Manufacturing technology orders in September continued their upward trend, ending the third quarter on a strong note. According to the latest U.S. Manufacturing Technology Orders (USMTO) Report, bookings for September 2017 were up 6% from August and posted a year-to-date figure 5% higher than the first nine months of 2016. The monthly total of $403 million fell short of September 2016 by 26%, a typical drop-off in odd-numbered years when IMTS, the largest manufacturing technology show in the Americas, does not occur. 

Texas Economy Resilient to Storm Effects

Texas lost fewer jobs than expected in September as a result of Hurricane Harvey, and post-hurricane data from the Texas Business Outlook Surveys point toward a rapid recovery from the storm. The 2017 Texas job growth forecast remained at 2.6% after adjusting the model input data for the temporary impact of the storm.

There are cyclical and structural headwinds to the Texas economic outlook. Labor markets have grown significantly tighter this year; the September Texas unemployment rate was 4%, having fallen 1% since April and is currently at a level last observed in December 2000. There is some slack remaining in Houston, but not much, which could hamper hurricane recovery efforts. Given Texas is highly dependent on trade with Mexico, uncertainty around ongoing trade negotiations is another headwind. 

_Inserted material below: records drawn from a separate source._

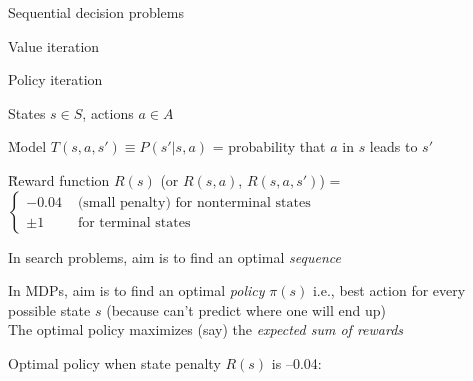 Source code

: \documentclass{article}
\begin{document}
\begin{huge}

\sf


\blob Sequential decision problems

\blob Value iteration

\blob Policy iteration



\vspace*{0.3in}

\textwidth
{}




\vspace*{0.3in}

\centerline{%
\textwidth
{}\hspace*{1in}%
\textwidth
{}}

States $s \in S$, actions $a \in A$

\u{Model} $T(s,a,s') \equiv P(s'|s,a)$ = probability that $a$ in $s$ leads to $s'$

\u{Reward function} $R(s)$ (or $R(s,a)$, $R(s,a,s')$)\nl
   = $\left\{\begin{array}{ll} -0.04 & \mbox{ (small penalty) for nonterminal states}\\
                               \pm 1 & \mbox{ for terminal states}\end{array}\right.$



In search problems, aim is to find an optimal {\em sequence}

In MDPs, aim is to find an optimal {\em policy} $\pi(s)$\nl
   i.e., best action for every possible state $s$\nl
   (because can't predict where one will end up)\\
The optimal policy maximizes (say) the {\em expected sum of rewards}

Optimal policy when state penalty $R(s)$ is --0.04:


\end{huge}
\end{document}

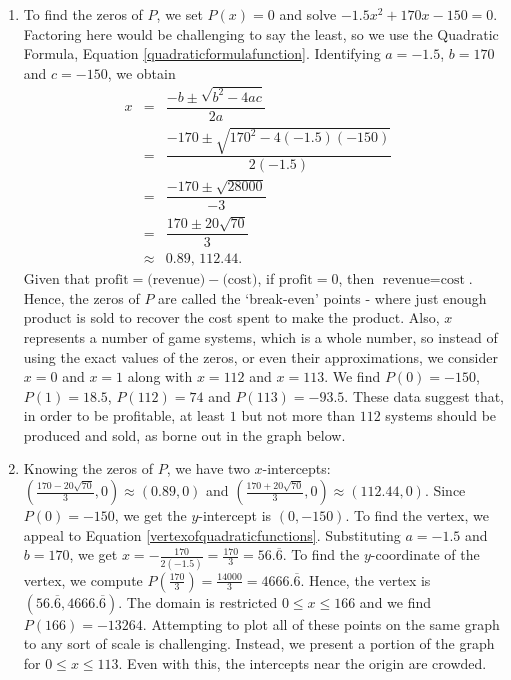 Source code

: \begin{ex}
\begin{enumerate}
\item  To find the zeros of $P$, we set $P(x) = 0$ and solve  $-1.5x^2+170x-150=0$. Factoring here would be challenging to say the least, so we use the Quadratic Formula,  Equation \ref{quadraticformulafunction}.  Identifying $a = -1.5$, $b=170$ and $c=-150$, we obtain\[ \begin{array}{rclr}

 x & = & \dfrac{-b \pm \sqrt{b^2-4ac}}{2a} & \\ [10pt]
   & = & \dfrac{-170 \pm \sqrt{170^2 - 4(-1.5)(-150)}}{2(-1.5)} & \\ [10pt]
	 & = & \dfrac{-170 \pm \sqrt{28000}}{-3} & \\ [10pt]
	 & = & \dfrac{170 \pm 20 \sqrt{70}}{3} & \\ [10pt]
	 & \approx & 0.89, \, 112.44. \end{array}\] Given that $\text{profit} = \text{(revenue)} - \text{(cost)}$, if $\text{profit} = 0$, then $\text{revenue} = \text{cost}$.  Hence, the zeros of $P$ are called the `break-even' points - where just enough product is sold to recover the cost spent to make the product. Also, $x$ represents a number of game systems, which is a whole number, so instead of using the exact values of the zeros, or even their approximations, we consider $x = 0$ and $x = 1$ along with $x = 112$ and $x=113$. We find $P(0) = -150$, $P(1) = 18.5$, $P(112) = 74$ and $P(113)= -93.5$.  These data suggest that, in order to be profitable, at least $1$ but not more than $112$ systems should be produced and sold, as borne out in the graph below.

\item Knowing the zeros of $P$, we have two $x$-intercepts: $\left( \frac{170 - 20 \sqrt{70}}{3},0\right) \approx (0.89,0)$ and $\left( \frac{170 + 20 \sqrt{70}}{3},0\right) \approx (112.44,0)$.  Since $P(0)=-150$, we get the  $y$-intercept is $(0,-150)$.  To find the vertex, we appeal to Equation \ref{vertexofquadraticfunctions}.  Substituting $a = -1.5$ and $b=170$, we get $x = -\frac{170}{2(-1.5)} = \frac{170}{3} = 56.\overline{6}$.  To find the $y$-coordinate of the vertex, we compute $P\left( \frac{170}{3} \right) = \frac{14000}{3} = 4666.\overline{6}$.  Hence, the vertex is $(56.\overline{6}, 4666.\overline{6})$.  The domain is restricted $0 \leq x \leq 166$ and we find $P(166) = -13264$.  Attempting to plot all of these points on the same graph to any sort of scale is challenging.  Instead, we present a portion of the graph for  $0 \leq x \leq 113$.  Even with this, the intercepts near the origin are crowded.


\end{enumerate}
\end{ex}
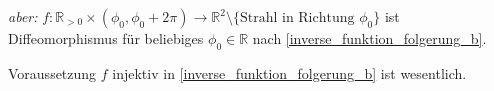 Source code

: \begin{example}
\begin{underlinedenvironment}[beachte]
		\emph{aber:} $f:\mathbb{R}_{>0}\times(\phi_0, \phi_0+2\pi)\to\mathbb{R}^2\setminus \{\text{Strahl in Richtung $\phi_0$}\}$ ist Diffeomorphismus für beliebiges $\phi_0\in \mathbb{R}$ nach  \ref{inverse_funktion_folgerung_b}.
	\end{underlinedenvironment}

	\begin{boldenvironment}[folglich]
		Voraussetzung $f$ injektiv in  \ref{inverse_funktion_folgerung_b} ist wesentlich.
	\end{boldenvironment}
\end{example}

Do U.S. Manufacturers Have Their “Mojo” Back?

Bloomberg reports that the government’s latest jobs report showed factories have taken on 74,000 workers in the past three months, with manufacturing payrolls approaching 12.5 million — the highest since January 2009.

While recovery efforts from hurricanes Harvey and Irma are helping propel business activity, sturdy domestic sales and improving international demand means that orders have piled up and caused backlogs to mount, a reliable signal that a boost in production will drive the economy. 

Dodge Momentum Index Recovers in October

The Dodge Momentum Index rose in October, climbing 13.2% to 130.9 (2000=100) from the revised September reading of 115.6. The index is a monthly measure of the first (or initial) report for nonresidential building projects in planning, which have been shown to lead construction spending for nonresidential buildings by a full year. The move higher in October nearly reversed the erosion of the past four months (including September’s 7.9% decline), with October posting healthy gains in both sectors. From September to October the commercial portion of the index advanced 16.8%, while the institutional portion grew 8.3%. 

New Construction Starts in 2018 to Increase 3%

Dodge Data & Analytics predicts that total U.S. construction starts for 2018 will climb 3% to $765 billion. Commercial building will increase 2%, following a 3% gain in 2017, and continuing to decelerate after the sharp 21% hike back in 2016.

Manufacturing plant construction will recede 1% in dollar terms, after surging 27% this year due to the start of several massive petrochemical projects. Next year should still see moderate growth for manufacturing plants in square footage terms.